▸ **TASK**
Reproduce the records word for word, from the first line to the line containing "docs (deferred) |".

▸ **Collected data**
########################################

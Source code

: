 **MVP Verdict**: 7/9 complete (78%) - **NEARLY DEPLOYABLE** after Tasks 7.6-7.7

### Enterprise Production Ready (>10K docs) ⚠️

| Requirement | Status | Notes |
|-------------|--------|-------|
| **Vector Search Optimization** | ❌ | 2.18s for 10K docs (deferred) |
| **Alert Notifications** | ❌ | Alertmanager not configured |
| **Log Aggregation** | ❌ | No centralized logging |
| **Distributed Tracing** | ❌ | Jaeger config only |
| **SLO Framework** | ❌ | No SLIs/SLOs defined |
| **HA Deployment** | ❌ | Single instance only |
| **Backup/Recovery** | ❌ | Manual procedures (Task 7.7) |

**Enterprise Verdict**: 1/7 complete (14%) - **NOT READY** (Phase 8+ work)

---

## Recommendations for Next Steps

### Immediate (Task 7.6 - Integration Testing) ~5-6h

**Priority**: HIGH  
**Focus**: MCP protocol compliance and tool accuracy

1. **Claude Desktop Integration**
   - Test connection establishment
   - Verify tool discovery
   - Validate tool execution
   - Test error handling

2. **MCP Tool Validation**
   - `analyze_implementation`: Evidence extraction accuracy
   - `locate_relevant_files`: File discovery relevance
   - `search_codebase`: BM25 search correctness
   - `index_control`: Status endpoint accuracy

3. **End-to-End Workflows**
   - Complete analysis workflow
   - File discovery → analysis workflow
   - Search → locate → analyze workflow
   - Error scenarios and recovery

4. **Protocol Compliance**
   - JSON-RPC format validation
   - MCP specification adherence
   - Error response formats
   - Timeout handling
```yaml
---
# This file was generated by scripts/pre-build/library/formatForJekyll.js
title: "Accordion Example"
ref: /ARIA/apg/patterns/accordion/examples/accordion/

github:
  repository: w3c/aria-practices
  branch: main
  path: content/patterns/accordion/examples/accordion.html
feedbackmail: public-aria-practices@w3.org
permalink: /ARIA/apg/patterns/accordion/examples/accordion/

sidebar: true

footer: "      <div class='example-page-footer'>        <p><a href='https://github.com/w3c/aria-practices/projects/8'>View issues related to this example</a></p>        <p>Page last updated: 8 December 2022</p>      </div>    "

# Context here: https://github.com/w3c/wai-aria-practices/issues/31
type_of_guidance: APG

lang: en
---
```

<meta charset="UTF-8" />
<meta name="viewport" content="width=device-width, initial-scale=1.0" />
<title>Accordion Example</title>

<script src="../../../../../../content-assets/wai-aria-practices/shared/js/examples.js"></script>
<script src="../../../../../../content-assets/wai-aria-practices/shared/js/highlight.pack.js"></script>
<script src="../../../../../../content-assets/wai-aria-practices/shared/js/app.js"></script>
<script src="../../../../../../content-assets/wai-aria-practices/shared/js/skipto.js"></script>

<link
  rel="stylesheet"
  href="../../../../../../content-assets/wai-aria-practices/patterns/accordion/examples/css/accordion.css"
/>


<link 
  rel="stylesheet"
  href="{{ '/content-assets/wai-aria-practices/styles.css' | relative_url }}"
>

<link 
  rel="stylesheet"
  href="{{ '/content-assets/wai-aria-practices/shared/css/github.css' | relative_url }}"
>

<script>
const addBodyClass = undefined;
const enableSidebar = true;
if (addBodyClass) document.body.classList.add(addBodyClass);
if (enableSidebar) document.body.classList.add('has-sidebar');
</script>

########################################

▸ **ANSWER FOR THE TASK**
Source code

: **MVP Verdict**: 7/9 complete (78%) - **NEARLY DEPLOYABLE** after Tasks 7.6-7.7

### Enterprise Production Ready (>10K docs) ⚠️

| Requirement | Status | Notes |
|-------------|--------|-------|
| **Vector Search Optimization** | ❌ | 2.18s for 10K docs (deferred) |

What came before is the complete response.